*** Block opens ***

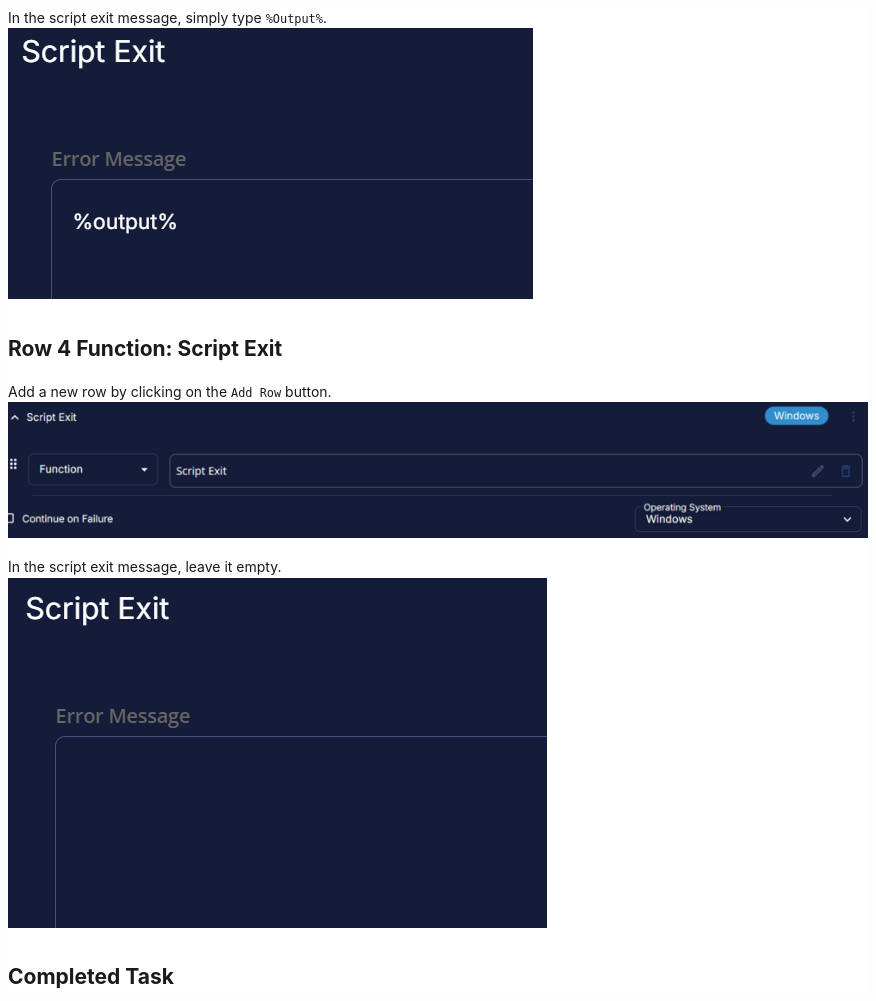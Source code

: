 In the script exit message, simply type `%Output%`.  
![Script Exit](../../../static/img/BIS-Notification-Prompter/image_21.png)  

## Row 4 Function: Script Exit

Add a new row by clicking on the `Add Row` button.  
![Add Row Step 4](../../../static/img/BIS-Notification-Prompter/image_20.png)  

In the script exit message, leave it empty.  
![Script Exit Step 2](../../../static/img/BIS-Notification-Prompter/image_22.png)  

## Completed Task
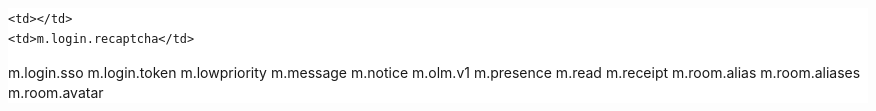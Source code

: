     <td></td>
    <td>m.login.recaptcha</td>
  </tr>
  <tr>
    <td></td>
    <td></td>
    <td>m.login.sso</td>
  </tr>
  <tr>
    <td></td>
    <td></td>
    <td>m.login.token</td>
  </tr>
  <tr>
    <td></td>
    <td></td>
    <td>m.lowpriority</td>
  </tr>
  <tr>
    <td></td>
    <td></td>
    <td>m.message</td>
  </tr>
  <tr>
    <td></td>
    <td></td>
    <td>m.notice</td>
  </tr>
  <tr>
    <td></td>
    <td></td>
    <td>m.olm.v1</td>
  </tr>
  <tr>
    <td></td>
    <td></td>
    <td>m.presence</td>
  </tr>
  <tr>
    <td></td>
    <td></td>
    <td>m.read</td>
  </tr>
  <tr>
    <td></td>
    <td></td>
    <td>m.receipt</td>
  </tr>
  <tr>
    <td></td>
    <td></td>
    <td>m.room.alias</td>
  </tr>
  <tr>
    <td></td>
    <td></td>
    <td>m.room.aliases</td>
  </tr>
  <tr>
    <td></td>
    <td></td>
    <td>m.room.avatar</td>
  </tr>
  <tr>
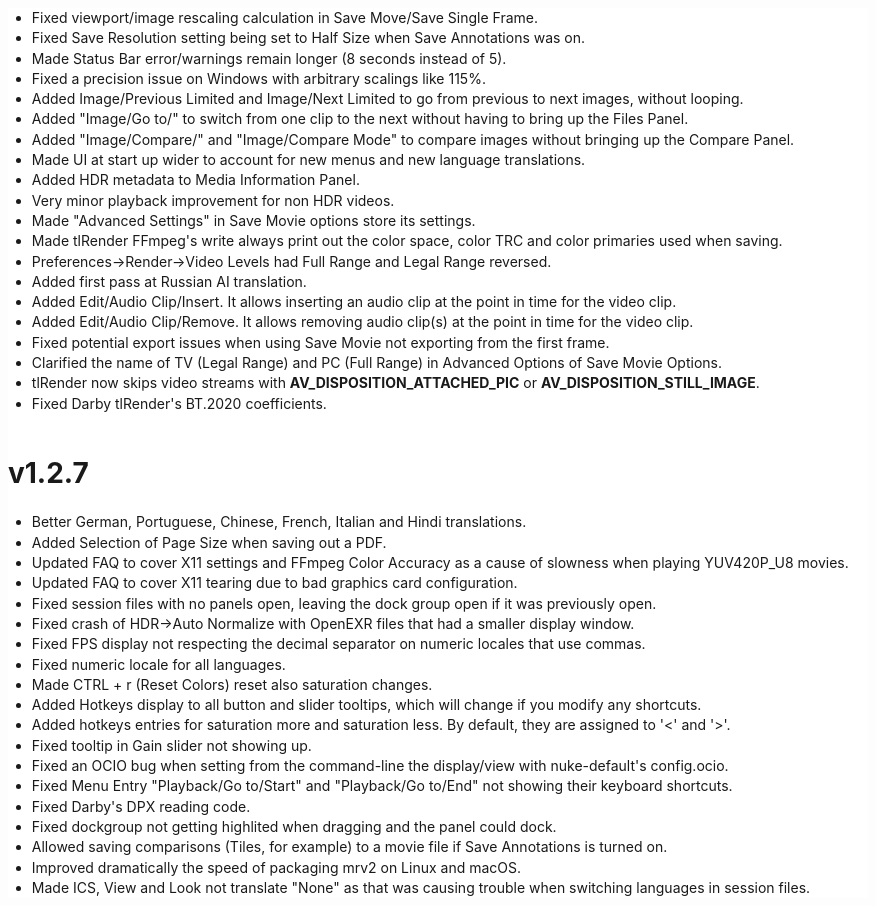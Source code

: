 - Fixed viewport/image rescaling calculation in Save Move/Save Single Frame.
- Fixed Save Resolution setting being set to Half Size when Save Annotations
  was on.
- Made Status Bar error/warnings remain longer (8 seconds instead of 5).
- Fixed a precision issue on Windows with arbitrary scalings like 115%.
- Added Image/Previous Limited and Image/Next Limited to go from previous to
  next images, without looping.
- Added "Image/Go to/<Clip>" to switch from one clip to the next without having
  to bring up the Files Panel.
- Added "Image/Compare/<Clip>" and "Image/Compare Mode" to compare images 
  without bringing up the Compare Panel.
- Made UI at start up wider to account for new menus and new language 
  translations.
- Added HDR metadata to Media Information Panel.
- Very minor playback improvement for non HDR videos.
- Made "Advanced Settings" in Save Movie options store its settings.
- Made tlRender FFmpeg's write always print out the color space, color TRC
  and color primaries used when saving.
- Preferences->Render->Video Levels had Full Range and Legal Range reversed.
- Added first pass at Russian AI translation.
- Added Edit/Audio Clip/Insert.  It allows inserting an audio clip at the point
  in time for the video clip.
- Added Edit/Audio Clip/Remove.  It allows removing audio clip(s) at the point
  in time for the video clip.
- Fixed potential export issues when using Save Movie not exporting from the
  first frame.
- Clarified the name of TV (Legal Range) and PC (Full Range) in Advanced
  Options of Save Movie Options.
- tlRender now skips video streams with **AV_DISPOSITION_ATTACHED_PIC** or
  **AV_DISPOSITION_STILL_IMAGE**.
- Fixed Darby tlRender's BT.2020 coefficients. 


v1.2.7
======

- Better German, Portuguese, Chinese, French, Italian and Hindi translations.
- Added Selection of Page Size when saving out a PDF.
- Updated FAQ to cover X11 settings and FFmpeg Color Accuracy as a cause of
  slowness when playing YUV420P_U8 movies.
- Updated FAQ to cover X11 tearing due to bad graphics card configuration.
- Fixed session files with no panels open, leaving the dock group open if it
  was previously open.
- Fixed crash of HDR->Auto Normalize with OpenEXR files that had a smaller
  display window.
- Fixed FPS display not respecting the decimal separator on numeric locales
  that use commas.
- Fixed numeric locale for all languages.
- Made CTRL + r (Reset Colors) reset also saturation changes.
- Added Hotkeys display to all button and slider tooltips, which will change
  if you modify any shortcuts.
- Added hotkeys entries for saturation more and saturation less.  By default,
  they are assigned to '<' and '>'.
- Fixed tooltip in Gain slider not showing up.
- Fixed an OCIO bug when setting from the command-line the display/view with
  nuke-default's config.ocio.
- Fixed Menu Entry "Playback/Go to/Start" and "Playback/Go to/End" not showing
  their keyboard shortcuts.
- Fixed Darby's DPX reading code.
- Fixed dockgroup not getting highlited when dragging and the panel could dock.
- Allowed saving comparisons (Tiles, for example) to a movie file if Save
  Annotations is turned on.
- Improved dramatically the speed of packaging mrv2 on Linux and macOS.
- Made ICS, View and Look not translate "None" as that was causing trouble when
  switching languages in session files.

*** Block closes ***
*** Block opens ***

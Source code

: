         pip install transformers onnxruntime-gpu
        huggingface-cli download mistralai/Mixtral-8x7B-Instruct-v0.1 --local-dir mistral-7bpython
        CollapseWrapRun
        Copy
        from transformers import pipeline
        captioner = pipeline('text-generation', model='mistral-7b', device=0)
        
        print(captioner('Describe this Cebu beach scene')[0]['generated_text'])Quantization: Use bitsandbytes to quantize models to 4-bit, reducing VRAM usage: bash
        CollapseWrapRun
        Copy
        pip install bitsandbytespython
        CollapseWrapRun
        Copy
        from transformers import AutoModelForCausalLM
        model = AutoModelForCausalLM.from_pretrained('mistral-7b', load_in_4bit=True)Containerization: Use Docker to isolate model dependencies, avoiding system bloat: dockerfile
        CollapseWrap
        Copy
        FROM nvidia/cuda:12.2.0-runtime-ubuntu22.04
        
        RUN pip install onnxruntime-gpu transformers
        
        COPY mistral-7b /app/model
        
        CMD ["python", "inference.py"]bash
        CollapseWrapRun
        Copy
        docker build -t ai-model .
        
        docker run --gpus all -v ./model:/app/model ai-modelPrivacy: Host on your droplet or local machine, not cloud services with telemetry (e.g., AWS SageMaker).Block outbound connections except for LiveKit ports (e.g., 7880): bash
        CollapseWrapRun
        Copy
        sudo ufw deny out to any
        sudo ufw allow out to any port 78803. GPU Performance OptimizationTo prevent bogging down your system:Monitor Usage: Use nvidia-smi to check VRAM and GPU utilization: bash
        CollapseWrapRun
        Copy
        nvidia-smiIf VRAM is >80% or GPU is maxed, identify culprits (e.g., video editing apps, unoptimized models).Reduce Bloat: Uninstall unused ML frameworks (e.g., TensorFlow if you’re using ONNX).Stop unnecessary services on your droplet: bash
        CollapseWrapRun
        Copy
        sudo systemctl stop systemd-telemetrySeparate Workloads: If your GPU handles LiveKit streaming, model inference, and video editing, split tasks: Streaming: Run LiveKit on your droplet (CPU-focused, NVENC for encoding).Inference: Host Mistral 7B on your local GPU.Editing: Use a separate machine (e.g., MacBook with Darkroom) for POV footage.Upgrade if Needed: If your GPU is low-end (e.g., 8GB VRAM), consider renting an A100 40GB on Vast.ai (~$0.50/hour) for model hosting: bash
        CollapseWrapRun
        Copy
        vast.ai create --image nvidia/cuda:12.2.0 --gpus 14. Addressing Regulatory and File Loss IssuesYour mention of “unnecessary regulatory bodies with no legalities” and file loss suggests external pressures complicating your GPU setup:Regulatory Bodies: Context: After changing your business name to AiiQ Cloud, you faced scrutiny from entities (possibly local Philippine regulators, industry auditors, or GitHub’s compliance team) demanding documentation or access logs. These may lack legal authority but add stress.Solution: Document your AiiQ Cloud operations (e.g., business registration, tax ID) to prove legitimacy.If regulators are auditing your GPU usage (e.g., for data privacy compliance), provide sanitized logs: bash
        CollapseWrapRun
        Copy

*** Block closes ***
*** Block opens ***

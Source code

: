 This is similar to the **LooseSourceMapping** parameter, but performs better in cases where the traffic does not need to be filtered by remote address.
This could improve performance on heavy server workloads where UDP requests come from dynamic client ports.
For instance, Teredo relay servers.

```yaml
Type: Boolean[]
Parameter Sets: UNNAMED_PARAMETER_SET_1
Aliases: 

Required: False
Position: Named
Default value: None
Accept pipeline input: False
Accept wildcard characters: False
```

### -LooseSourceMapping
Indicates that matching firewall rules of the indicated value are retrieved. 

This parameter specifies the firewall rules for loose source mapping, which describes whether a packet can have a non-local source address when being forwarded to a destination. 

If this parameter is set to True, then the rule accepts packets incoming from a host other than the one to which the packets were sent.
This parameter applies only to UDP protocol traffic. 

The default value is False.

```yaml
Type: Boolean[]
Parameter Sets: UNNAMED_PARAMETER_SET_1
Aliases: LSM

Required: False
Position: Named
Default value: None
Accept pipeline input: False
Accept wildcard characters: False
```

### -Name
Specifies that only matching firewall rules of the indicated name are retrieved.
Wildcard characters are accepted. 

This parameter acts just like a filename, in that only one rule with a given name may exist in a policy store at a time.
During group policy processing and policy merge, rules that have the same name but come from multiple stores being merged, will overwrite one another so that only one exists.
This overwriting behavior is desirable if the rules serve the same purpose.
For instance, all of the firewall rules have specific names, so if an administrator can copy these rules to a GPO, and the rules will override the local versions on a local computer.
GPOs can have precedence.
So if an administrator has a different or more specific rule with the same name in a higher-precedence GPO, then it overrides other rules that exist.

*** Block closes ***

Task to complete
Look for the word "tlRender". Copy out every line of the data that has it.

Response below
- Made tlRender FFmpeg's write always print out the color space, color TRC
- tlRender now skips video streams with **AV_DISPOSITION_ATTACHED_PIC** or
- Fixed Darby tlRender's BT.2020 coefficients. 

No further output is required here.